The most characteristic sound around the Princeton campus last week was not the familiar and rhythmic tolling of Nassau Hall’s bell, nor even the sleep-shattering bedlam of the steam-shovels on the new U-Store site. The sound around campus was everywhere: if you went to the heights of Blair Tower, behold, it was there, and even C Floor of the Libe, normally a haven for silence seekers, echoed and re-echoed the irritating noise. Everywhere you went, people were coughing. … The cough was almost always a good, lusty, chesty type which sort of set one apart as the bearer of a badge of courage and defiance—no infirmary was going to get his hands on him. No sir!

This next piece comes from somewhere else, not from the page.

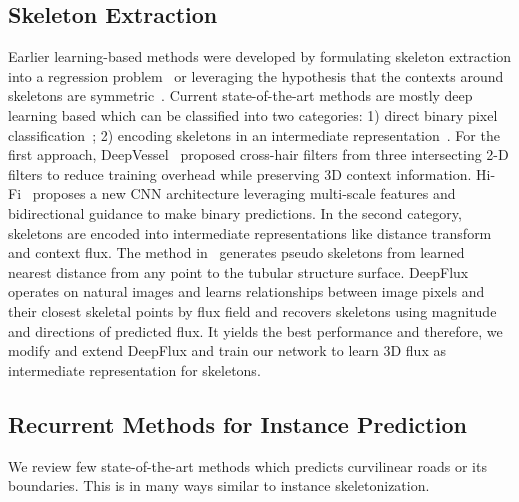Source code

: \subsection{Skeleton Extraction} Earlier learning-based methods were developed by formulating skeleton extraction into a regression problem~\cite{Sironi2014} or leveraging the hypothesis that the contexts around skeletons are symmetric~\cite{Tsogkas2012}. Current state-of-the-art methods are mostly deep learning based which can be classified into two categories: 1) direct binary pixel classification~\cite{Tetteh2018,hifi2018,Liu2017}; 2) encoding skeletons in an intermediate representation~\cite{wang2019deep,Wang2019,sironi2015}. 
For the first approach, DeepVessel~\cite{Tetteh2018} proposed cross-hair filters from three intersecting 2-D filters to reduce training overhead while preserving 3D context information. Hi-Fi~\cite{hifi2018} proposes a new CNN architecture leveraging multi-scale features and bidirectional guidance to make binary predictions. In the second category, skeletons are encoded into intermediate representations like distance transform and context flux. The method in~\cite{wang2019deep} generates pseudo skeletons from learned nearest distance from any point to the tubular structure surface. DeepFlux~\cite{Wang2019} operates on natural images and learns relationships between image pixels and their closest skeletal points by flux field and recovers skeletons using magnitude and directions of predicted flux. It yields the best performance and therefore, we modify and extend DeepFlux and train our network to learn 3D flux as intermediate representation for skeletons. 


\subsection{Recurrent Methods for Instance Prediction}
We review few state-of-the-art methods which predicts curvilinear roads or its boundaries. This is in many ways similar to instance skeletonization.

                                        –Princeton Alumni Weekly, November 1, 1957

 

This week’s FluFest is one of the ways the University works to keep students in good health for their studies, but keeping Princetonians healthy has sometimes proven to be a significant challenge. The Bric-a-Brac for 1958 reported on hundreds of students “plagued by a rash of…sickness” (118) “bedded down at home or in the campus infirmary,” including in the Student Center, which “was converted into an emergency annex.” It doesn’t sound like students had as much fun that year, with many social events canceled by Dean of the College Jeremiah S. Finch. One morose senior complained,  “I mean it, it’s tragic—this [epidemic] … is ruining my senior year! Now I’ve got nothing at all to do but work on my thesis.” (Princeton Alumni Weekly, October 25, 1957)

Infirmary Admissions graphic
Data taken from Report of the Committee on Health and Athletics for October 17, 1958 (found in the Board of Trustees Records).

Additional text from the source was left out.